What to do
All of the entries below are to be copied without any alteration.

Saved data entries
============
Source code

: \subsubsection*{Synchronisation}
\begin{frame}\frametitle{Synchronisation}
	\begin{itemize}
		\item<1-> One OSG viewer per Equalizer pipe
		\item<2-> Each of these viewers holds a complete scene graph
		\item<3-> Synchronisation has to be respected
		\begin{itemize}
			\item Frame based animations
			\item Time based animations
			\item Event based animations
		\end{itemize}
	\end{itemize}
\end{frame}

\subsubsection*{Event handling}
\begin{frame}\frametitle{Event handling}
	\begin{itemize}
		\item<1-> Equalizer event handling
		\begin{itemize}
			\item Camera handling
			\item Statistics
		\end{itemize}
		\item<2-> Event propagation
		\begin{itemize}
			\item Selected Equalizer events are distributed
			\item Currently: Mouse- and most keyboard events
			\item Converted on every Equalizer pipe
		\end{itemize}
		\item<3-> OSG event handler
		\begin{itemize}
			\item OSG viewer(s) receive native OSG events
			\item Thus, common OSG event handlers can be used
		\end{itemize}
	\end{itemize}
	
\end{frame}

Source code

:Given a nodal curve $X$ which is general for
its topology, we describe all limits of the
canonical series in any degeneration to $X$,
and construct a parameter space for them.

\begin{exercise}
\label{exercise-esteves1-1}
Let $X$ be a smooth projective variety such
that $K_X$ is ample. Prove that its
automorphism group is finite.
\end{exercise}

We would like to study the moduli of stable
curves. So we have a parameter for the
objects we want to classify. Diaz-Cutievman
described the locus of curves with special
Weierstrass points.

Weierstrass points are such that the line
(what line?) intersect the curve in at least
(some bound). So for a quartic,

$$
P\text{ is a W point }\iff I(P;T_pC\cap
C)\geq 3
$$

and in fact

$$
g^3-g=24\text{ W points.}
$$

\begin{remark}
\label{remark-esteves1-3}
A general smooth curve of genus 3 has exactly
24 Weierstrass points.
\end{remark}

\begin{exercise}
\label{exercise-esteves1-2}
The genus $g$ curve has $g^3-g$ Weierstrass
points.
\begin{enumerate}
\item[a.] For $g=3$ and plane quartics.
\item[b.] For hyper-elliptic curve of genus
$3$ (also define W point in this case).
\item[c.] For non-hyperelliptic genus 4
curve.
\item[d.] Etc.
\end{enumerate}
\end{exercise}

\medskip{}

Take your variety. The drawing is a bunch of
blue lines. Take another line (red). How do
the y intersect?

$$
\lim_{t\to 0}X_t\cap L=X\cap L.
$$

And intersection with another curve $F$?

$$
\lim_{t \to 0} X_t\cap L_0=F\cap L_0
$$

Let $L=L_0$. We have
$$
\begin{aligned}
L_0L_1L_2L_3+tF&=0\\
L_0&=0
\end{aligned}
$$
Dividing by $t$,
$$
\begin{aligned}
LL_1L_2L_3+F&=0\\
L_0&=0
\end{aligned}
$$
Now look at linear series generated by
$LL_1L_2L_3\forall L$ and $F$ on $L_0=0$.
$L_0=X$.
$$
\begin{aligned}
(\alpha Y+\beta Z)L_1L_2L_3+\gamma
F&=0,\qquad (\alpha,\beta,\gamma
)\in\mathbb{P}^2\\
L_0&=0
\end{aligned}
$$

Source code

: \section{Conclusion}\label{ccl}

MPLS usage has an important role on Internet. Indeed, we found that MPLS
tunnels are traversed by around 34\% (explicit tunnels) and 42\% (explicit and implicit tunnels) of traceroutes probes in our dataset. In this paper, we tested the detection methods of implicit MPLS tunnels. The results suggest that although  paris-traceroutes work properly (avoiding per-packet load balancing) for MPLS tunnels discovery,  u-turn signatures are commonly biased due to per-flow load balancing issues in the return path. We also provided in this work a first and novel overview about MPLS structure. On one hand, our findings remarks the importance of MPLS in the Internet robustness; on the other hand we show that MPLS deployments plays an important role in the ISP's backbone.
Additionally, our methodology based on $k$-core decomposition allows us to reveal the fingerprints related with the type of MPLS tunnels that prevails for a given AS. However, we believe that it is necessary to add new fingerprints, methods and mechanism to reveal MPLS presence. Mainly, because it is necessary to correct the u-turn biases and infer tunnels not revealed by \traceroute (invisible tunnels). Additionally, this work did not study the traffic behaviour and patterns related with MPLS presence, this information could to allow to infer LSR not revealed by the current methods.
============
Task answer
Source code

: \subsubsection*{Synchronisation}
\begin{frame}\frametitle{Synchronisation}
	\begin{itemize}
		\item<1-> One OSG viewer per Equalizer pipe
		\item<2-> Each of these viewers holds a complete scene graph
		\item<3-> Synchronisation has to be respected
		\begin{itemize}
			\item Frame based animations
			\item Time based animations
			\item Event based animations
		\end{itemize}
	\end{itemize}
\end{frame}

\subsubsection*{Event handling}
\begin{frame}\frametitle{Event handling}
	\begin{itemize}
		\item<1-> Equalizer event handling
		\begin{itemize}
			\item Camera handling
			\item Statistics
		\end{itemize}
		\item<2-> Event propagation
		\begin{itemize}
			\item Selected Equalizer events are distributed
			\item Currently: Mouse- and most keyboard events
			\item Converted on every Equalizer pipe
		\end{itemize}
		\item<3-> OSG event handler
		\begin{itemize}
			\item OSG viewer(s) receive native OSG events
			\item Thus, common OSG event handlers can be used
		\end{itemize}
	\end{itemize}
	
\end{frame}

Source code

:Given a nodal curve $X$ which is general for
its topology, we describe all limits of the
canonical series in any degeneration to $X$,
and construct a parameter space for them.

\begin{exercise}
\label{exercise-esteves1-1}
Let $X$ be a smooth projective variety such
that $K_X$ is ample. Prove that its
automorphism group is finite.
\end{exercise}

We would like to study the moduli of stable
curves. So we have a parameter for the
objects we want to classify. Diaz-Cutievman
described the locus of curves with special
Weierstrass points.

Weierstrass points are such that the line
(what line?) intersect the curve in at least
(some bound). So for a quartic,

$$
P\text{ is a W point }\iff I(P;T_pC\cap
C)\geq 3
$$

and in fact

$$
g^3-g=24\text{ W points.}
$$

\begin{remark}
\label{remark-esteves1-3}
A general smooth curve of genus 3 has exactly
24 Weierstrass points.
\end{remark}

\begin{exercise}
\label{exercise-esteves1-2}
The genus $g$ curve has $g^3-g$ Weierstrass
points.
\begin{enumerate}
\item[a.] For $g=3$ and plane quartics.
\item[b.] For hyper-elliptic curve of genus
$3$ (also define W point in this case).
\item[c.] For non-hyperelliptic genus 4
curve.
\item[d.] Etc.
\end{enumerate}
\end{exercise}

\medskip{}

Take your variety. The drawing is a bunch of
blue lines. Take another line (red). How do
the y intersect?

$$
\lim_{t\to 0}X_t\cap L=X\cap L.
$$

And intersection with another curve $F$?

$$
\lim_{t \to 0} X_t\cap L_0=F\cap L_0
$$

Let $L=L_0$. We have
$$
\begin{aligned}
L_0L_1L_2L_3+tF&=0\\
L_0&=0
\end{aligned}
$$
Dividing by $t$,
$$
\begin{aligned}
LL_1L_2L_3+F&=0\\
L_0&=0
\end{aligned}
$$
Now look at linear series generated by
$LL_1L_2L_3\forall L$ and $F$ on $L_0=0$.
$L_0=X$.
$$
\begin{aligned}
(\alpha Y+\beta Z)L_1L_2L_3+\gamma
F&=0,\qquad (\alpha,\beta,\gamma
)\in\mathbb{P}^2\\
L_0&=0
\end{aligned}
$$

Source code

: \section{Conclusion}\label{ccl}

MPLS usage has an important role on Internet. Indeed, we found that MPLS
tunnels are traversed by around 34\% (explicit tunnels) and 42\% (explicit and implicit tunnels) of traceroutes probes in our dataset. In this paper, we tested the detection methods of implicit MPLS tunnels. The results suggest that although  paris-traceroutes work properly (avoiding per-packet load balancing) for MPLS tunnels discovery,  u-turn signatures are commonly biased due to per-flow load balancing issues in the return path. We also provided in this work a first and novel overview about MPLS structure. On one hand, our findings remarks the importance of MPLS in the Internet robustness; on the other hand we show that MPLS deployments plays an important role in the ISP's backbone.
Additionally, our methodology based on $k$-core decomposition allows us to reveal the fingerprints related with the type of MPLS tunnels that prevails for a given AS. However, we believe that it is necessary to add new fingerprints, methods and mechanism to reveal MPLS presence. Mainly, because it is necessary to correct the u-turn biases and infer tunnels not revealed by \traceroute (invisible tunnels). Additionally, this work did not study the traffic behaviour and patterns related with MPLS presence, this information could to allow to infer LSR not revealed by the current methods.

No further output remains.